Disentangling Semantics and Syntax in Sentence Embeddings with
Pre-trained Language Models
- URL: http://arxiv.org/abs/2104.05115v1
- Date: Sun, 11 Apr 2021 21:34:46 GMT
- Title: Disentangling Semantics and Syntax in Sentence Embeddings with
Pre-trained Language Models
- Authors: James Y. Huang, Kuan-Hao Huang, Kai-Wei Chang
- Abstract summary: ParaBART is a semantic sentence embedding model that learns to disentangle semantics and syntax in sentence embeddings obtained by pre-trained language models.
ParaBART is trained to perform syntax-guided paraphrasing, based on a source sentence that shares semantics with the target paraphrase, and a parse tree that specifies the target syntax.

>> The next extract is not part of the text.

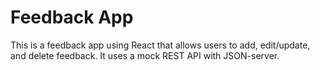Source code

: # Feedback App

This is a feedback app using React that allows users to add, edit/update, and delete feedback. It uses a mock REST API with JSON-server.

- Score: 32.003787396501075
- License: http://arxiv.org/licenses/nonexclusive-distrib/1.0/
- Abstract: Pre-trained language models have achieved huge success on a wide range of NLP
tasks. However, contextual representations from pre-trained models contain
entangled semantic and syntactic information, and therefore cannot be directly
used to derive useful semantic sentence embeddings for some tasks. Paraphrase
pairs offer an effective way of learning the distinction between semantics and
syntax, as they naturally share semantics and often vary in syntax. In this
work, we present ParaBART, a semantic sentence embedding model that learns to
disentangle semantics and syntax in sentence embeddings obtained by pre-trained
language models. ParaBART is trained to perform syntax-guided paraphrasing,
based on a source sentence that shares semantics with the target paraphrase,
and a parse tree that specifies the target syntax. In this way, ParaBART learns
disentangled semantic and syntactic representations from their respective
inputs with separate encoders. Experiments in English show that ParaBART
outperforms state-of-the-art sentence embedding models on unsupervised semantic
similarity tasks. Additionally, we show that our approach can effectively
remove syntactic information from semantic sentence embeddings, leading to
better robustness against syntactic variation on downstream semantic tasks.